:: Problem ::
Beginning with the line containing "- Ensure host is reachable before starting" and ending with the last line, repeat the records exactly.

:: Provided records ::
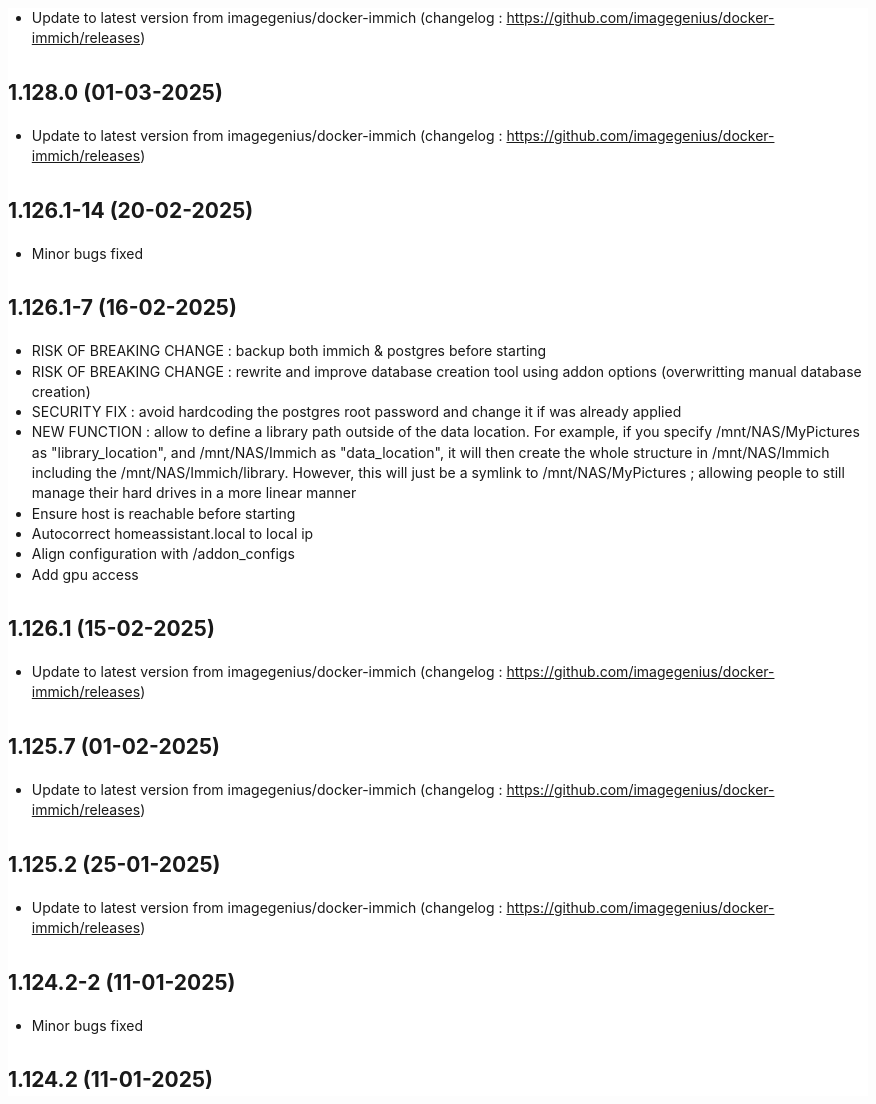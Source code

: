 - Update to latest version from imagegenius/docker-immich (changelog : https://github.com/imagegenius/docker-immich/releases)

## 1.128.0 (01-03-2025)

- Update to latest version from imagegenius/docker-immich (changelog : https://github.com/imagegenius/docker-immich/releases)

## 1.126.1-14 (20-02-2025)

- Minor bugs fixed

## 1.126.1-7 (16-02-2025)

- RISK OF BREAKING CHANGE : backup both immich & postgres before starting
- RISK OF BREAKING CHANGE : rewrite and improve database creation tool using addon options (overwritting manual database creation)
- SECURITY FIX : avoid hardcoding the postgres root password and change it if was already applied
- NEW FUNCTION : allow to define a library path outside of the data location. For example, if you specify /mnt/NAS/MyPictures as "library_location", and /mnt/NAS/Immich as "data_location", it will then create the whole structure in /mnt/NAS/Immich including the /mnt/NAS/Immich/library. However, this will just be a symlink to /mnt/NAS/MyPictures ; allowing people to still manage their hard drives in a more linear manner
- Ensure host is reachable before starting
- Autocorrect homeassistant.local to local ip
- Align configuration with /addon_configs
- Add gpu access

## 1.126.1 (15-02-2025)

- Update to latest version from imagegenius/docker-immich (changelog : https://github.com/imagegenius/docker-immich/releases)

## 1.125.7 (01-02-2025)

- Update to latest version from imagegenius/docker-immich (changelog : https://github.com/imagegenius/docker-immich/releases)

## 1.125.2 (25-01-2025)

- Update to latest version from imagegenius/docker-immich (changelog : https://github.com/imagegenius/docker-immich/releases)

## 1.124.2-2 (11-01-2025)

- Minor bugs fixed

## 1.124.2 (11-01-2025)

:: Response to the exercise ::
- Ensure host is reachable before starting
- Autocorrect homeassistant.local to local ip
- Align configuration with /addon_configs
- Add gpu access

## 1.126.1 (15-02-2025)

- Update to latest version from imagegenius/docker-immich (changelog : https://github.com/imagegenius/docker-immich/releases)

## 1.125.7 (01-02-2025)

- Update to latest version from imagegenius/docker-immich (changelog : https://github.com/imagegenius/docker-immich/releases)

## 1.125.2 (25-01-2025)

- Update to latest version from imagegenius/docker-immich (changelog : https://github.com/imagegenius/docker-immich/releases)

## 1.124.2-2 (11-01-2025)

- Minor bugs fixed

## 1.124.2 (11-01-2025)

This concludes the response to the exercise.